To verify whether the classifier was overly sensitive to small changes in the input data, we investigated the robustness of the classifier to noise by adding different noise levels to the input data. The experimental findings indicated that the proposed CNN classifier was unaffected by changes in the input data (Fig. S3). One way to assess a classifier’s generalization performance is to add noise to the input data. This technique learns more resilient features that are less sensitive to minor deviations in input data. However, it is worth noting that excessive noise can impede the classifier’s ability to recognize underlying patterns in the data, which may result in poor generalization outcomes. Hence, it is important to choose an appropriate noise level that is similar to the variations that the classifier may face in the clinical field.
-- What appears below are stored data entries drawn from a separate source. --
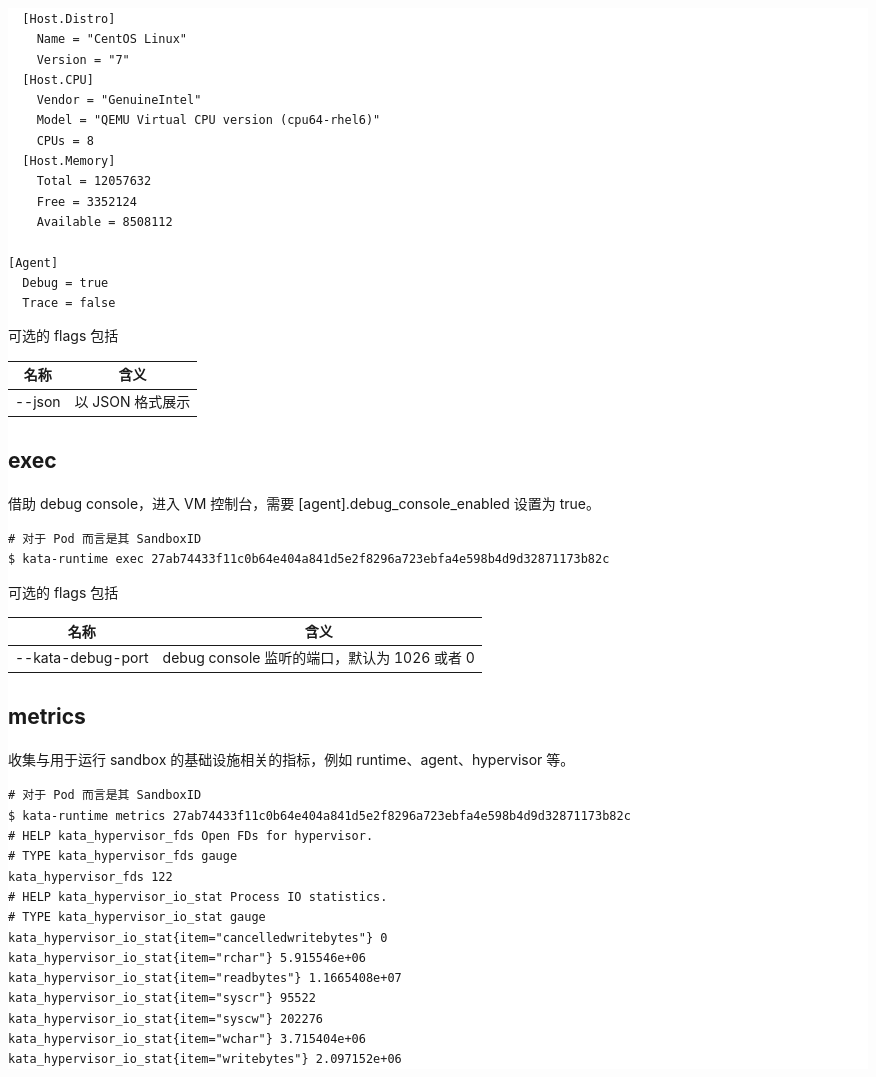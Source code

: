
 ```shell
  [Host.Distro]
    Name = "CentOS Linux"
    Version = "7"
  [Host.CPU]
    Vendor = "GenuineIntel"
    Model = "QEMU Virtual CPU version (cpu64-rhel6)"
    CPUs = 8
  [Host.Memory]
    Total = 12057632
    Free = 3352124
    Available = 8508112

[Agent]
  Debug = true
  Trace = false
```

可选的 flags 包括

| 名称   | 含义             |
| ------ | ---------------- |
| --json | 以 JSON 格式展示 |

## exec

借助 debug console，进入 VM 控制台，需要 [agent].debug_console_enabled 设置为 true。

```shell
# 对于 Pod 而言是其 SandboxID
$ kata-runtime exec 27ab74433f11c0b64e404a841d5e2f8296a723ebfa4e598b4d9d32871173b82c
```

可选的 flags 包括

| 名称              | 含义                                         |
| ----------------- | -------------------------------------------- |
| --kata-debug-port | debug console 监听的端口，默认为 1026 或者 0 |

## metrics

收集与用于运行 sandbox 的基础设施相关的指标，例如 runtime、agent、hypervisor 等。

```shell
# 对于 Pod 而言是其 SandboxID
$ kata-runtime metrics 27ab74433f11c0b64e404a841d5e2f8296a723ebfa4e598b4d9d32871173b82c
# HELP kata_hypervisor_fds Open FDs for hypervisor.
# TYPE kata_hypervisor_fds gauge
kata_hypervisor_fds 122
# HELP kata_hypervisor_io_stat Process IO statistics.
# TYPE kata_hypervisor_io_stat gauge
kata_hypervisor_io_stat{item="cancelledwritebytes"} 0
kata_hypervisor_io_stat{item="rchar"} 5.915546e+06
kata_hypervisor_io_stat{item="readbytes"} 1.1665408e+07
kata_hypervisor_io_stat{item="syscr"} 95522
kata_hypervisor_io_stat{item="syscw"} 202276
kata_hypervisor_io_stat{item="wchar"} 3.715404e+06
kata_hypervisor_io_stat{item="writebytes"} 2.097152e+06
```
For further analysis, we evaluated the generalization performance by cross-validating the model structure and adding different noise levels to the training data. The results confirm that our classifier is robust to noise and structure, resulting in low generalization error. In other words, we can conclude that the trained classifier has learned the underlying patterns and relationships in the data rather than simply memorizing the noise in the training data.

Conclusion

Here, we presented methods to identify the spatiotemporal characteristics of abnormal cortical activities associated with iRBD underlying cognitive dysfunctions, especially during a visuospatial attention task, based on CNN classifiers and an explainable machine learning approach. By finding the important nodes in the input layer that contributed most significantly to the output after successful training of the classifiers, the critical spatiotemporal region could be determined, which is expected to represent the difference between patients with iRBD and normal controls. The 3dCNN based method is beneficial in that the data-driven approach can be implemented without any a priori assumptions with high accuracy.

Our method may contribute to further studies on the neural underpinnings of abnormal brain activity due to various neuropsychiatric diseases based on a relatively simple procedure using single-trial ERPs, which can be obtained from scalp EEG recordings.